Dr George said the expo had enabled many students to form strategic partnerships with established entrepreneurs and afforded them the exposure they needed to foray into their various industries.

“Most of the products on display were manufactured by our own students with the aim of applying the skills they learnt in the classroom,” he said.

“Through the expo, the university has shown how science can promote innovation and technology. The students learnt the skills to produce the various products on display through our curriculum.

“Our aim is to partner with any company or entity with the intention of investing in the products we produce. We want to put the products on the market by getting assistance from investors or partners.”

Dr George also said the project had benefited some students who managed to register their companies following the launch of the initiative.

“We are continuing to record success stories of students who are now finding their feet in business and registered their own companies upon graduating,” he said.

“For instance, a company called Reed Basketry (Pty) Ltd was formed by a former science student who has made remarkable products from reeds. A venture for processing dairy products such as yoghurt received M700 000 from Metropolitan Lesotho to take it to the market.

“We also have a renowned handcrafter by the name of Tumane Thabane who approached us last year looking for a partnership. That partnership enabled us to send some of our students to his organisation for an internship programme.”

The expo, he said, was also meant to foster the development of other up-and-coming businesses.

“We have partnered with some of the independent traders exhibiting their wares to help their businesses to grow. Some have come for advice on how to improve their products,” Dr George said.

“One of the entrepreneurs we invited is the Khubetsoana-based car manufacturer. We are already working towards improving that vehicle. I envision developing a dashboard which is unique to the car.”

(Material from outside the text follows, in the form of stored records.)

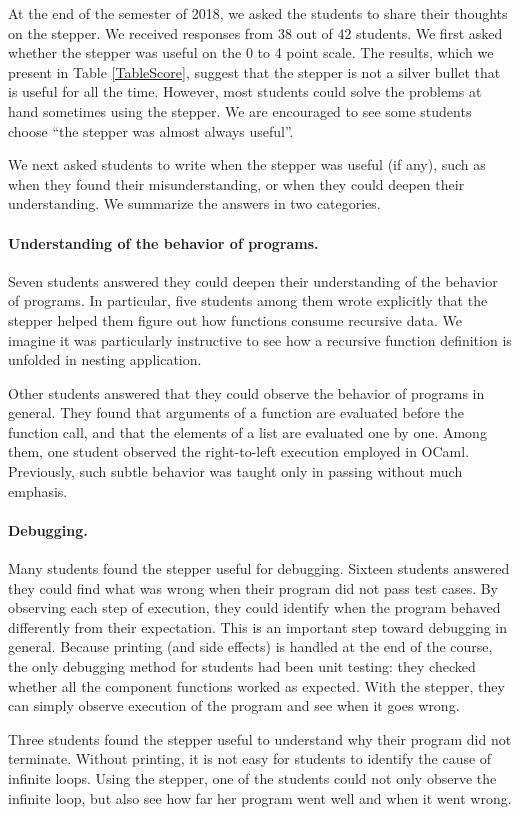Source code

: At the end of the semester of 2018, we asked the students to share
their thoughts on the stepper.
We received responses from 38 out of 42 students.
We first asked whether the stepper was useful on the 0 to 4 point scale.
The results, which we present in Table \ref{TableScore}, suggest
that the stepper is not a silver bullet that is useful
for all the time.
However, most students could solve the problems at hand sometimes
using the stepper.
We are encouraged to see some students choose ``the stepper was almost always useful''.

We next asked students to write when the stepper was useful (if any),
such as when they found their misunderstanding, or when they could
deepen their understanding.
We summarize the answers in two categories.

\paragraph{Understanding of the behavior of programs.}
Seven students answered they could deepen their understanding of
the behavior of programs.
In particular, five students among them wrote explicitly that the
stepper helped them figure out how functions consume recursive data.
We imagine it was particularly instructive to see how a recursive 
function definition is unfolded in nesting application.

Other students answered that they could observe the behavior of
programs in general.
They found that arguments of a function are evaluated before the
function call, and that the elements of a list are evaluated one by one.
Among them, one student observed the right-to-left execution
employed in OCaml.
Previously, such subtle behavior was taught only in passing without
much emphasis.

\paragraph{Debugging.}
Many students found the stepper useful for debugging.
Sixteen students answered they could find what was wrong when their
program did not pass test cases.
By observing each step of execution, they could identify when the
program behaved differently from their expectation.
This is an important step toward debugging in general.
Because printing (and side effects) is handled at the end of the
course, the only debugging method for students had been unit testing:
they checked whether all the component functions worked as expected.
With the stepper, they can simply observe execution of the program and
see when it goes wrong.

Three students found the stepper useful to understand why their
program did not terminate.
Without printing, it is not easy for students to identify the cause of
infinite loops.
Using the stepper, one of the students could not only observe
the infinite loop, but also see how far her program went well
and when it went wrong.
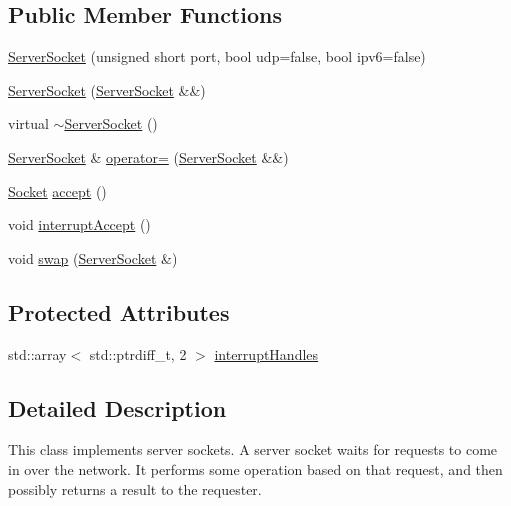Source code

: \subsection*{Public Member Functions}
\begin{DoxyCompactItemize}
\item 
\hyperlink{classlog4cplus_1_1helpers_1_1ServerSocket_aecd376d55b5718cbabc7d742ce177dd3}{Server\-Socket} (unsigned short port, bool udp=false, bool ipv6=false)
\item 
\hyperlink{classlog4cplus_1_1helpers_1_1ServerSocket_a81ad6276f702e6b5218edbac13618f76}{Server\-Socket} (\hyperlink{classlog4cplus_1_1helpers_1_1ServerSocket}{Server\-Socket} \&\&)
\item 
virtual \hyperlink{classlog4cplus_1_1helpers_1_1ServerSocket_ae3df567d76a5d0d033564454c3bb5547}{$\sim$\-Server\-Socket} ()
\item 
\hyperlink{classlog4cplus_1_1helpers_1_1ServerSocket}{Server\-Socket} \& \hyperlink{classlog4cplus_1_1helpers_1_1ServerSocket_aaa6a2fde6834477a0aed56d12fd59ca6}{operator=} (\hyperlink{classlog4cplus_1_1helpers_1_1ServerSocket}{Server\-Socket} \&\&)
\item 
\hyperlink{classlog4cplus_1_1helpers_1_1Socket}{Socket} \hyperlink{classlog4cplus_1_1helpers_1_1ServerSocket_aaf488d8cdcd952d8c07c9f071693ec74}{accept} ()
\item 
void \hyperlink{classlog4cplus_1_1helpers_1_1ServerSocket_a791950b2dc48df1b88ea22f4dbd6429b}{interrupt\-Accept} ()
\item 
void \hyperlink{classlog4cplus_1_1helpers_1_1ServerSocket_aa5f35617f42d2cc781d7235dbfbdc89f}{swap} (\hyperlink{classlog4cplus_1_1helpers_1_1ServerSocket}{Server\-Socket} \&)
\end{DoxyCompactItemize}
\subsection*{Protected Attributes}
\begin{DoxyCompactItemize}
\item 
std\-::array$<$ std\-::ptrdiff\-\_\-t, 2 $>$ \hyperlink{classlog4cplus_1_1helpers_1_1ServerSocket_a09663d1b95e7c87e88c9d19db9abe59b}{interrupt\-Handles}
\end{DoxyCompactItemize}


\subsection{Detailed Description}
This class implements server sockets. A server socket waits for requests to come in over the network. It performs some operation based on that request, and then possibly returns a result to the requester. 

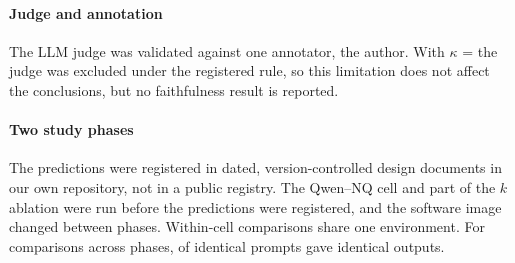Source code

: \paragraph{Judge and annotation}
The LLM judge was validated against one annotator, the author. With $\kappa$ =  the judge was excluded under the registered rule, so this limitation does not affect the conclusions, but no faithfulness result is reported.

\paragraph{Two study phases}
The predictions were registered in dated, version-controlled design documents in our own repository, not in a public registry. The Qwen--NQ cell and part of the $k$ ablation were run before the predictions were registered, and the software image changed between phases. Within-cell comparisons share one environment. For comparisons across phases,  of  identical prompts gave identical outputs.
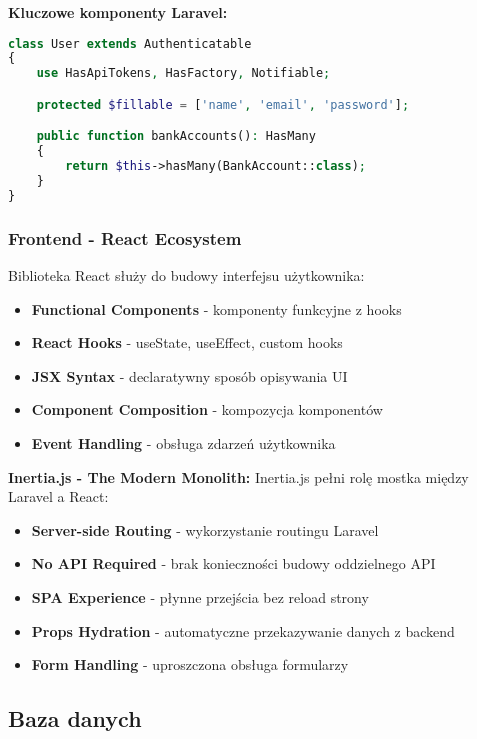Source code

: \documentclass[12pt,a4paper]{article}
\begin{document}
    \textbf{Kluczowe komponenty Laravel:}

    \begin{lstlisting}[language=PHP, caption=Przykład modelu User]
class User extends Authenticatable
{
    use HasApiTokens, HasFactory, Notifiable;

    protected $fillable = ['name', 'email', 'password'];

    public function bankAccounts(): HasMany
    {
        return $this->hasMany(BankAccount::class);
    }
}
    \end{lstlisting}

    \subsubsection{Frontend - React Ecosystem}

    Biblioteka React służy do budowy interfejsu użytkownika:

    \begin{itemize}
        \item \textbf{Functional Components} - komponenty funkcyjne z hooks
        \item \textbf{React Hooks} - useState, useEffect, custom hooks
        \item \textbf{JSX Syntax} - declaratywny sposób opisywania UI
        \item \textbf{Component Composition} - kompozycja komponentów
        \item \textbf{Event Handling} - obsługa zdarzeń użytkownika
    \end{itemize}

    \textbf{Inertia.js - The Modern Monolith:}
    Inertia.js pełni rolę mostka między Laravel a React:

    \begin{itemize}
        \item \textbf{Server-side Routing} - wykorzystanie routingu Laravel
        \item \textbf{No API Required} - brak konieczności budowy oddzielnego API
        \item \textbf{SPA Experience} - płynne przejścia bez reload strony
        \item \textbf{Props Hydration} - automatyczne przekazywanie danych z backend
        \item \textbf{Form Handling} - uproszczona obsługa formularzy
    \end{itemize}

    \subsection{Baza danych}
\end{document}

An attendee at the expo, Mathe Mathe, lauded the initiative, saying some of the products could compete in the local market.

“I was mostly impressed by the detergents which I feel should find their way into the market. The soaps are very similar to those that I see in supermarket shelves,” she said.

“I think they should start looking for investors from beyond Lesotho who could help them take their products to large markets. They should also consider marketing their products at international exhibitions.”